### Work instructions
Copy the result of filtering the entries below for lines that include the string "while".
--- Information supplied Enclosed Below ---
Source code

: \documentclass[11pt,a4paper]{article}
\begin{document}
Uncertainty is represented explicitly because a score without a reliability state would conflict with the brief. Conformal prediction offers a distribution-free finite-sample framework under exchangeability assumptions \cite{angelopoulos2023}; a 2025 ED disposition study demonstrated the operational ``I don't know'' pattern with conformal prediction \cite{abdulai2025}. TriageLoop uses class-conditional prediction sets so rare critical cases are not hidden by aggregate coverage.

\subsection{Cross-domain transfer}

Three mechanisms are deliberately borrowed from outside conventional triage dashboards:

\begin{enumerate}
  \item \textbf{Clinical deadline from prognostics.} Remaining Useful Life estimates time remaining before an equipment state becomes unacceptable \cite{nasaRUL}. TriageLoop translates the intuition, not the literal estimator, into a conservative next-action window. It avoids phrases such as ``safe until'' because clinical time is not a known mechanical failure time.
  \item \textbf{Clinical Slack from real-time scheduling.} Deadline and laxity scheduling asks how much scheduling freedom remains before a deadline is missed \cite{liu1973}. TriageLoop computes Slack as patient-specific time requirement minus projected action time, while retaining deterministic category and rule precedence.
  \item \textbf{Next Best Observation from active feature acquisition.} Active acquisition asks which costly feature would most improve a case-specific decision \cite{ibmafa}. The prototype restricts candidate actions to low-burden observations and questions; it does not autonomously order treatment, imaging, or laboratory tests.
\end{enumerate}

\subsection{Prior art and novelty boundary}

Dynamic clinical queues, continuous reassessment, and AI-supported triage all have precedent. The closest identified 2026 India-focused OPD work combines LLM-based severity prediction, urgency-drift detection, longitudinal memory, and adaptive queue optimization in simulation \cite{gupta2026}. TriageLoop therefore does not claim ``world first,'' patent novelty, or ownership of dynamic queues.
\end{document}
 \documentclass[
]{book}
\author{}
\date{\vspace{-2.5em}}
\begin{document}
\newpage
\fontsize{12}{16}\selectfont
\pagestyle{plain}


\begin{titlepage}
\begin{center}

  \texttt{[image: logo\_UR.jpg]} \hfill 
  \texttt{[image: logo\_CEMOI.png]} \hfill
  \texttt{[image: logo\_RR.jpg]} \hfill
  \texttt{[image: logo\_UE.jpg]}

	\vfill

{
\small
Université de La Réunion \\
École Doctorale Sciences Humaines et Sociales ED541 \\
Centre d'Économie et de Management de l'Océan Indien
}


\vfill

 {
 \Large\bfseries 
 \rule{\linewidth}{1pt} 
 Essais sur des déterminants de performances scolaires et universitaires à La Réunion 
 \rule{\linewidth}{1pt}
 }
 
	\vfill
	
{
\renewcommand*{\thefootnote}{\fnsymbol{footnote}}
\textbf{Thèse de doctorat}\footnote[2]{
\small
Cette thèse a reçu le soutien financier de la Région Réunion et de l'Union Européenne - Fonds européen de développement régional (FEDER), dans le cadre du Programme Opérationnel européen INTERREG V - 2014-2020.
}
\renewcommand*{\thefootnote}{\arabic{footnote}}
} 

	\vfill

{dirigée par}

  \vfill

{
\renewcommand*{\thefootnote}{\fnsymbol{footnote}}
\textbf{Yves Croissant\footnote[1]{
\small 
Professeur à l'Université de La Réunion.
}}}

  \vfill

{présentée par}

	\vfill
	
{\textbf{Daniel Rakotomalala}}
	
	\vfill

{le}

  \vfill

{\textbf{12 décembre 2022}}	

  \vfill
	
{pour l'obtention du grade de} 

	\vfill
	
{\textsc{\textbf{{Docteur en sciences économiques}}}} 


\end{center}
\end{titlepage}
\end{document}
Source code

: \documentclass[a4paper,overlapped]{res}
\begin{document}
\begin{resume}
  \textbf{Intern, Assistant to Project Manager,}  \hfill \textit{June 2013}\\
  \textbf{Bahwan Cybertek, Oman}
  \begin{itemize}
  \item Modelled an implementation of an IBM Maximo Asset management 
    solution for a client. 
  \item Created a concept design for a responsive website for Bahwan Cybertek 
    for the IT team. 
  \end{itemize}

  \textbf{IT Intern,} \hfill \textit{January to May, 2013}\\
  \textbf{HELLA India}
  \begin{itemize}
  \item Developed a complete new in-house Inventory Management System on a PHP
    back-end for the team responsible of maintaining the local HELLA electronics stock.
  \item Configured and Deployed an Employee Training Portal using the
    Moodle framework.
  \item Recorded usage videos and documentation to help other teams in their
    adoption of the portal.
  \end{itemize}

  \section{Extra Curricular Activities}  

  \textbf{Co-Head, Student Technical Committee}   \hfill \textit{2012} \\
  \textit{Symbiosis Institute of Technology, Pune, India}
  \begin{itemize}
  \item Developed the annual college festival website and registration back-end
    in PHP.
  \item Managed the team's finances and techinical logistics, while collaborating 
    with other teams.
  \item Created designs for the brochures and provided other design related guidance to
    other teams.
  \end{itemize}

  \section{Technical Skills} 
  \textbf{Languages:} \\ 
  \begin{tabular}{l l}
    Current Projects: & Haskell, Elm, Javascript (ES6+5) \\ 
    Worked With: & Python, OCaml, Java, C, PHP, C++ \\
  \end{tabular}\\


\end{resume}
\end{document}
--- End of Enclosed Information supplied ---
### Answer for this exercise
  \item \textbf{Clinical Slack from real-time scheduling.} Deadline and laxity scheduling asks how much scheduling freedom remains before a deadline is missed \cite{liu1973}. TriageLoop computes Slack as patient-specific time requirement minus projected action time, while retaining deterministic category and rule precedence.
  \item Managed the team's finances and techinical logistics, while collaborating 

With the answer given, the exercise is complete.